Step 3: MainParser determines that user input is an instance of a SplitCommand and creates a SplitCommandParser to further parse the input.

Step 4: SplitCommandParser parses the command and checks if fields like amount and names are valid. If all fields are valid, it returns a SplitCommand. Else, an error is thrown to the result box and the execution terminates.

Step 5: LogicManager uses SplitCommand#execute() to update the balances of Ledger and people involved in the transaction.

Step 6: SplitCommand#execute() calls Model#add() to add the user input into the user history. Within the function call, the actual update of balances is handled in Ledger#handleOperation().

Step 7: SplitCommand calls Model#commitUserState() after executing to save the latest state of the application.

Step 8: A CommandResult is then returned to the LogicManager which is then displayed to the user.

SplitBehaviour
Figure 19. Activity Diagram for Creating a Split Object

4.3.2. Design Considerations

Below shows how the classes involved with Ledger interact with each other.

LedgerOperationDiagram
Figure 20. Class Diagram for Operations that Deal with Ledger

Current implementation of Split class encourages code reuse by abstracting the delegating the task of rebalancing to another class.
However, this introduces coupling as the behavior of Split is now inexplicably tied to LendMoney.

4.4. Settle Up Feature: receive

This feature allows another person to send money to the user.
The balance in the Ledger and the balance of the sender is updated accordingly.

4.4.1. Current Implementation

The receive command creates ReceiveMoney class that handles the transfer of fund from another person to the user.

How receive relates to the rest of the Ledger classes can be inferred from the class diagram above.

In the handleBalance method of ReceiveMoney, it will find the correct person in the Ledger by name, or create a new Person with given name if it is not already in the Ledger.
Balance of the user and the sender is then updated accordingly.

Below is an example usage scenario for how receive would behave.

Step 1: User enters receive $/200 n/a into the command line to settle up $200 from a.

Step 2: Upon executing the command, LogicManager uses MainParser#parse() to parse the input from the user.

Step 3: MainParser determines that user input is an instance of a ReceiveCommand and creates a ReceiveCommandParser to further parse the input.

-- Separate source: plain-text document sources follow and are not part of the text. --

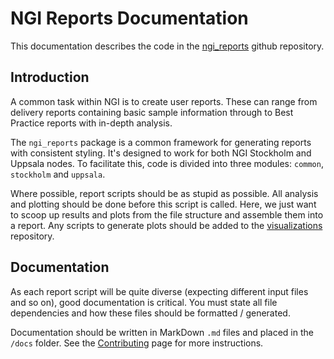# NGI Reports Documentation

This documentation describes the code in the
[ngi_reports](https://github.com/SciLifeLab/ngi_reports)
github repository.

## Introduction
A common task within NGI is to create user reports. These can range from
delivery reports containing basic sample information through to Best Practice
reports with in-depth analysis.

The `ngi_reports` package is a common framework for generating reports
with consistent styling.  It's designed to work for both NGI Stockholm and
Uppsala nodes. To facilitate this, code is divided into three modules:
`common`, `stockholm` and `uppsala`.

Where possible, report scripts should be as stupid as possible. All analysis
and plotting should be done before this script is called. Here, we just want to
scoop up results and plots from the file structure and assemble them into a
report. Any scripts to generate plots should be added to the
[visualizations](https://github.com/SciLifeLab/visualizations) repository.


## Documentation
As each report script will be quite diverse (expecting different input files
and so on), good documentation is critical. You must state all file
dependencies and how these files should be formatted / generated.

Documentation should be written in MarkDown `.md` files and placed
in the `/docs` folder. See the [Contributing](contributing.md) page for more
instructions.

Step 4: ReceiveCommandParser parses the command and checks if fields like amount and names are valid. If all fields are valid, it returns a ReceiveCommand. Else, an error is thrown to the result box and the execution terminates.

Step 5: LogicManager uses ReceiveCommand#execute() to update the balances of Ledger and the person in the transaction.

Step 6: ReceiveCommand#execute() calls Model#add() to add the user input into the user history. Within the function call, the person in Ledger is found and his/her outstanding balance is updated in Ledger#handleOperation().
If he is not already inside the Ledger, a new Person is created with the same name.

Step 7: SplitCommand calls Model#commitUserState() after executing to save the latest state of the application.

Step 8: A CommandResult is then returned to the LogicManager which is then displayed to the user.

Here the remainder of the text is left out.